BUILDING CONNECTIONS FOR SUCCESS
Alisa recognized that demand for counselling services was growing beyond the charity’s capabilities, so she made it a priority to ensure that every young person in distress can get help — without getting a busy signal or experiencing long wait times.
Kathy Hay, President and CEO of Kids Help Phone, knew that implementing a texting service would demand a whole new approach. One that would mean dissolving barriers and breaking down silos to leverage existing technologies, resources and data.
“This was an extraordinary move for Kids Help Phone,” she said. “It required a lot of partnership. Not only partnerships with governments, technology companies, staff, sponsors and donors, but with young people themselves, who’ve told us that they want to reach us through text and Internet.”
Kathy believes there is a better, more financially responsible way to improve the delivery of health care in Canada. “As a system, we need to be responding to Canadians. We’re continually investing in a system of the past. But we’re not consumers of the past. So why is the health care system still using the fax machine? We have solutions in front us.
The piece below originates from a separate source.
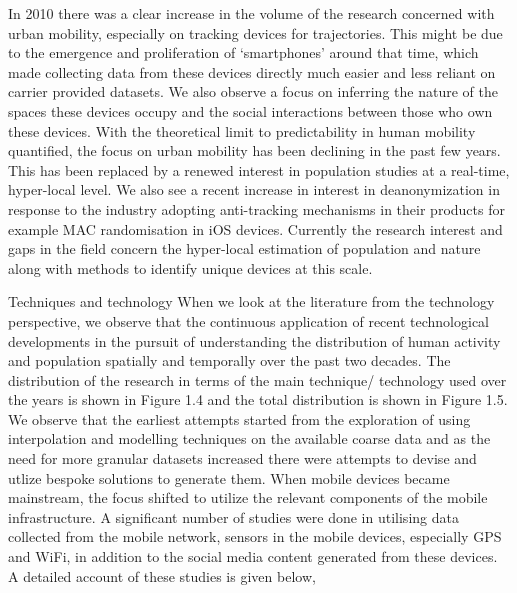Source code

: In 2010 there was a clear increase in the volume of the research concerned with urban mobility, especially on tracking devices for trajectories. This might be due to the emergence and proliferation of ‘smartphones’ around that time, which made collecting data from these devices directly much easier and less reliant on carrier provided datasets. We also observe a focus on inferring the nature of the spaces these devices occupy and the social interactions between those who own these devices. With the theoretical limit to predictability in human mobility quantified, the focus on urban mobility has been declining in the past few years. This has been replaced by a renewed interest in population studies at a real-time, hyper-local level. We also see a recent increase in interest in deanonymization in response to the industry adopting anti-tracking mechanisms in their products for example MAC randomisation in iOS devices. Currently the research interest and gaps in the field concern the hyper-local estimation of population and nature along with methods to identify unique devices at this scale.

Techniques and technology
When we look at the literature from the technology perspective, we observe that the continuous application of recent technological developments in the pursuit of understanding the distribution of human activity and population spatially and temporally over the past two decades. The distribution of the research in terms of the main technique/ technology used over the years is shown in Figure 1.4 and the total distribution is shown in Figure 1.5. We observe that the earliest attempts started from the exploration of using interpolation and modelling techniques on the available coarse data and as the need for more granular datasets increased there were attempts to devise and utlize bespoke solutions to generate them. When mobile devices became mainstream, the focus shifted to utilize the relevant components of the mobile infrastructure. A significant number of studies were done in utilising data collected from the mobile network, sensors in the mobile devices, especially GPS and WiFi, in addition to the social media content generated from these devices. A detailed account of these studies is given below,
And part of those solutions is better integration and more collaboration.”
One of the most rewarding partnerships for Kids Help Phone has been the one with Canada Health Infoway (Infoway). According to Alisa, funding provided by Infoway was instrumental in making Crisis Text Line powered by Kids Help Phone a reality. “ Infoway believed in the platform from the very beginning.”
DIGITIZING SERVICES IS JUST THE BEGINNING
Today, Crisis Text Line powered by Kids Help Phone has 350 texting conversations per day. Young people can send a text and get help in as little as 40 seconds. The technology even allows the charity to respond to communities in crisis. For example, following the Humboldt Broncos bus crash in Saskatchewan in April 2018, the Kids Help Phone team was able to increase its capacity to be there for anyone who needed counselling services. Alisa also sees the potential for data captured from the platform to help influence policy around youth mental health in Canada.
Kids Help Phone is fully embracing digital technology and sees the Crisis Text Line as a small, but significant step in the digital transformation of Canada’s health care system. Kathy intends to continue to seek out opportunities for partnership and collaboration that will dissolve barriers and improve access to health care services for all Canadians. She hopes others will embrace the ACCESS 2022 movement just as she has, to realize the vision of a new day for health care in Canada.